**ACTION ITEM**:
Every line that contains the word "siehe" should be copied from the records below.

**INPUT DATA**:
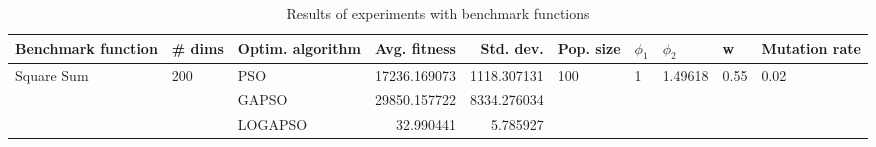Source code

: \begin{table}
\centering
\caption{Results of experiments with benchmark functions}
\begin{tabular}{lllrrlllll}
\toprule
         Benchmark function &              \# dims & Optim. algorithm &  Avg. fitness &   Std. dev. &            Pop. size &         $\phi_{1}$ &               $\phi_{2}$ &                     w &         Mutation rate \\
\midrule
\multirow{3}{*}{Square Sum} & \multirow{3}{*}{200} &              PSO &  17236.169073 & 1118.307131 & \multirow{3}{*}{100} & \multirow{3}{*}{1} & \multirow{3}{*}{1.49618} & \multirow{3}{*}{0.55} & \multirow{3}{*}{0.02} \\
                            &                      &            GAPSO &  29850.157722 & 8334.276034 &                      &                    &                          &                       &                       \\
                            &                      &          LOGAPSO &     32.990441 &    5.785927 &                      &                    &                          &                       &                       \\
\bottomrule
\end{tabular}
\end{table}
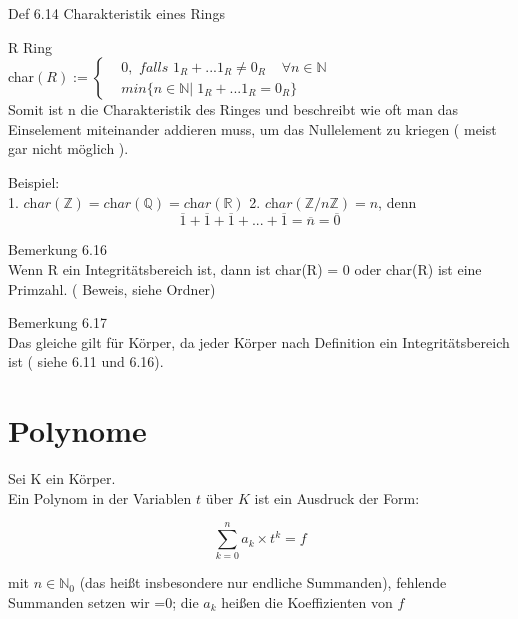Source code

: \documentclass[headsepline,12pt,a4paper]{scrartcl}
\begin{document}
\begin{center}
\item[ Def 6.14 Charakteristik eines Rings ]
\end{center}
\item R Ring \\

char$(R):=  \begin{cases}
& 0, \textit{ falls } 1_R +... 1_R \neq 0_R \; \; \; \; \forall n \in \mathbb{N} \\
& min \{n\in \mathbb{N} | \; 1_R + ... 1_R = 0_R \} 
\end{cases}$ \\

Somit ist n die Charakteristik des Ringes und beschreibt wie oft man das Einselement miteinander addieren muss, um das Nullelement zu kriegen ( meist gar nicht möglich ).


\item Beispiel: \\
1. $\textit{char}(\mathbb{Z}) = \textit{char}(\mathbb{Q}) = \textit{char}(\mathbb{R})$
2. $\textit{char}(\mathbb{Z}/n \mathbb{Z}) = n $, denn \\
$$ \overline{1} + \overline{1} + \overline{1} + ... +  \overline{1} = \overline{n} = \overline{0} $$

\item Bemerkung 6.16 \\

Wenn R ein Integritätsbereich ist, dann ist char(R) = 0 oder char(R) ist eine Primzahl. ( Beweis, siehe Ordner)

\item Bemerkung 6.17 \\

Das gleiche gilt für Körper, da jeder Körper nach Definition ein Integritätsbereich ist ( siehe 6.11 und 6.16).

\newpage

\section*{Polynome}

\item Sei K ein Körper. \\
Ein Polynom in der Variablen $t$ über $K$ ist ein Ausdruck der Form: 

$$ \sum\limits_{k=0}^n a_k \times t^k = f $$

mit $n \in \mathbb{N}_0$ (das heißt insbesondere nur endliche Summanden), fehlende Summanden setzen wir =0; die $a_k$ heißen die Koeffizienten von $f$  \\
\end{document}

==

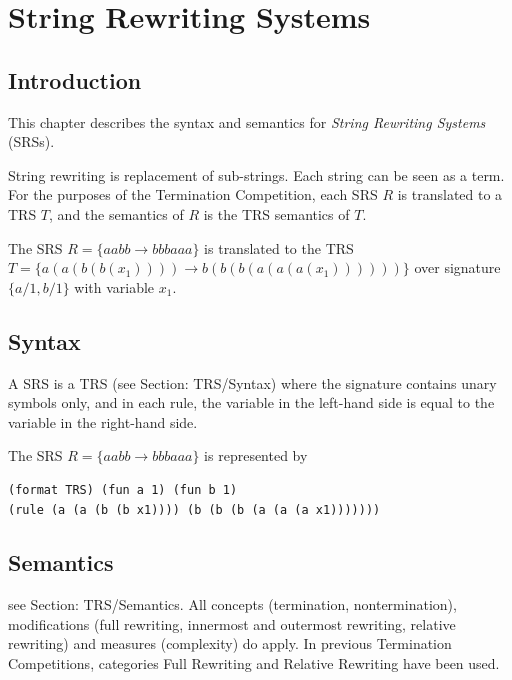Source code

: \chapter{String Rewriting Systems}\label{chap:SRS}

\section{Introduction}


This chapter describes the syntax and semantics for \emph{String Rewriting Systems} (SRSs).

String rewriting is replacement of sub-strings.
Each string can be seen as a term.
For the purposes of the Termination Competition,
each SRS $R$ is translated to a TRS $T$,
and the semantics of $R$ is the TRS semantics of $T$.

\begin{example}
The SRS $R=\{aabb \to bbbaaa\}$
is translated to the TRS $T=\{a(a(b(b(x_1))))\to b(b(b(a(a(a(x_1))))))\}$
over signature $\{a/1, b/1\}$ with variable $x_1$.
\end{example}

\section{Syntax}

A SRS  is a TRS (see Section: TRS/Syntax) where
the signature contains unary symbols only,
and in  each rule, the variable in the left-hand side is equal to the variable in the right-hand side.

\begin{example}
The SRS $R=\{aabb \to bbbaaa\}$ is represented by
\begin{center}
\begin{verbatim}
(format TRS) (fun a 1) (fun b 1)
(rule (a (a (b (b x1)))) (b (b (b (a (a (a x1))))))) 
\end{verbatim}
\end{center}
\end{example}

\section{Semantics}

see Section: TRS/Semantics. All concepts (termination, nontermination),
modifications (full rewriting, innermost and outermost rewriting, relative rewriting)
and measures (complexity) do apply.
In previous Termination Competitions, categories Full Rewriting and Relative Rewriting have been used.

**TASK SOLUTION**:
Wenn R ein Integritätsbereich ist, dann ist char(R) = 0 oder char(R) ist eine Primzahl. ( Beweis, siehe Ordner)
Das gleiche gilt für Körper, da jeder Körper nach Definition ein Integritätsbereich ist ( siehe 6.11 und 6.16).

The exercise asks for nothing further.